ARFID, or Avoidant Restrictive Food Intake Disorder, is an eating disorder where individuals select what they eat based on factors such as appearance, brand, taste, smell, texture or past negative experiences. It is different from other eating disorders in that clients with ARFID typically do not have any desire to improve body image or lose weight, although symptoms can initially appear very similar to anorexia in the sense that food intake is restricted and there is a general resistance to eating that can result in significant nutritional deficiencies and extreme weight loss.
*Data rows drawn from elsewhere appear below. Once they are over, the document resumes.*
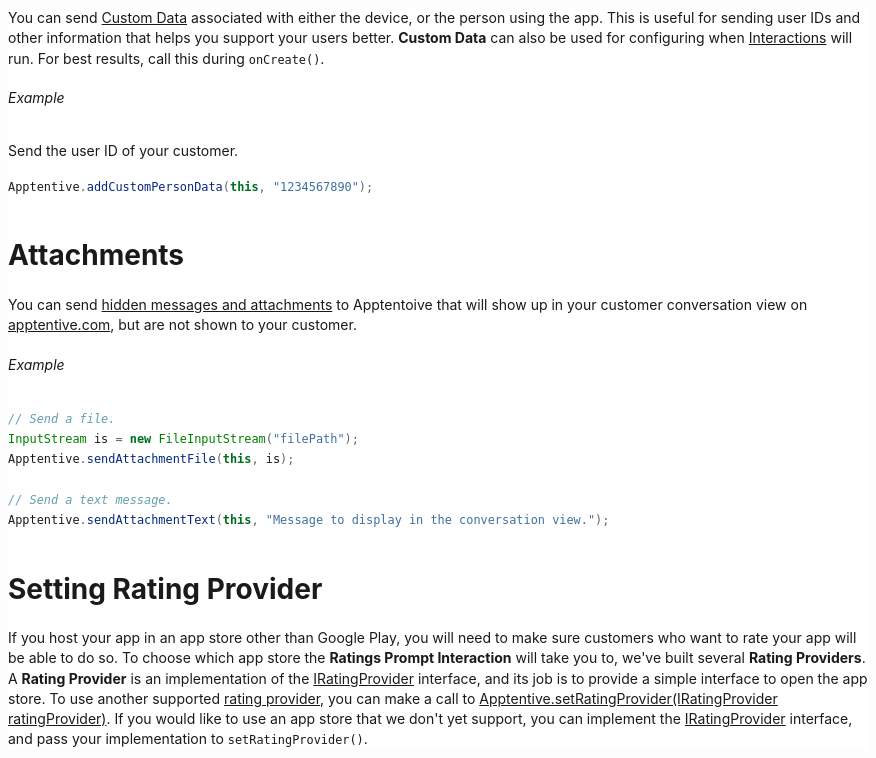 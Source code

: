 You can send [Custom Data](https://github.com/skykelsey/apptentive-android/blob/new_docs/docs/Features.md#custom-data)
associated with either the device, or the person using the app. This is useful for sending
user IDs and other information that helps you support your users better. **Custom Data** can also be used for
configuring when [Interactions](https://github.com/skykelsey/apptentive-android/blob/new_docs/docs/Features.md#interactions)
will run. For best results, call this during `onCreate()`.

###### Example

Send the user ID of your customer.

```java
Apptentive.addCustomPersonData(this, "1234567890");
```

# Attachments

You can send [hidden messages and attachments](https://github.com/skykelsey/apptentive-android/blob/new_docs/docs/Features.md#sending-hidden-messages-and-attachments) to Apptentoive that will show up in your customer conversation view on [apptentive.com](https://be.apptentive.com),
but are not shown to your customer.

###### Example

```java
// Send a file.
InputStream is = new FileInputStream("filePath");
Apptentive.sendAttachmentFile(this, is);

// Send a text message.
Apptentive.sendAttachmentText(this, "Message to display in the conversation view.");
```

# Setting Rating Provider

If you host your app in an app store other than Google Play, you will need to make sure customers who want to rate your
app will be able to do so. To choose which app store the **Ratings Prompt Interaction** will take you to, we've built
several **Rating Providers**. A **Rating Provider** is an implementation of the [IRatingProvider](http://www.apptentive.com/docs/android/api/com/apptentive/android/sdk/module/rating/IRatingProvider.html)
interface, and its job is to provide a simple interface to open the app store. To use another supported [rating provider](https://github.com/skykelsey/apptentive-android/blob/new_docs/docs/Features.md#setting-rating-provider),
you can make a call to [Apptentive.setRatingProvider(IRatingProvider ratingProvider)](http://www.apptentive.com/docs/android/api/com/apptentive/android/sdk/Apptentive.html#setRatingProvider%28com.apptentive.android.sdk.module.rating.IRatingProvider%29).
If you would like to use an app store that we don't yet support, you can implement the [IRatingProvider](http://www.apptentive.com/docs/android/api/com/apptentive/android/sdk/module/rating/IRatingProvider.html)
interface, and pass your implementation to `setRatingProvider()`.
Difficulties with eating may be the first symptoms to appear, or they might emerge after other issues have been identified. Because individuals with ARFID may experience abdominal pain and other adverse consequences when they eat, they can also exhibit symptoms of anxiety that further exacerbate food avoidance. Children who have experienced trauma or illness may suddenly develop symptoms of ARFID. Regardless of its origin, if left untreated the symptoms of ARFID can persist into adulthood or develop into another category of eating disorder. Children with ARFID are known to exhibit hypersensitive and obsessive qualities, such as an adversion to being splashed, excessive cleaning, and refusing to eat food that looks lumpy.
It is normal for children to be picky eaters at one time or another, but a child with ARFID is so picky they do not consume enough calories to grow, develop and maintain proper bodily functions. Children with ARFID will experience delayed weight gain and vertical growth, while adults will experience significant weight loss. ARFID isn’t just about personal preference or being a “picky eater.” It is a mental health disorder, just like anorexia or bulimia, and it requires both medical nutrition therapy and psychological interventions.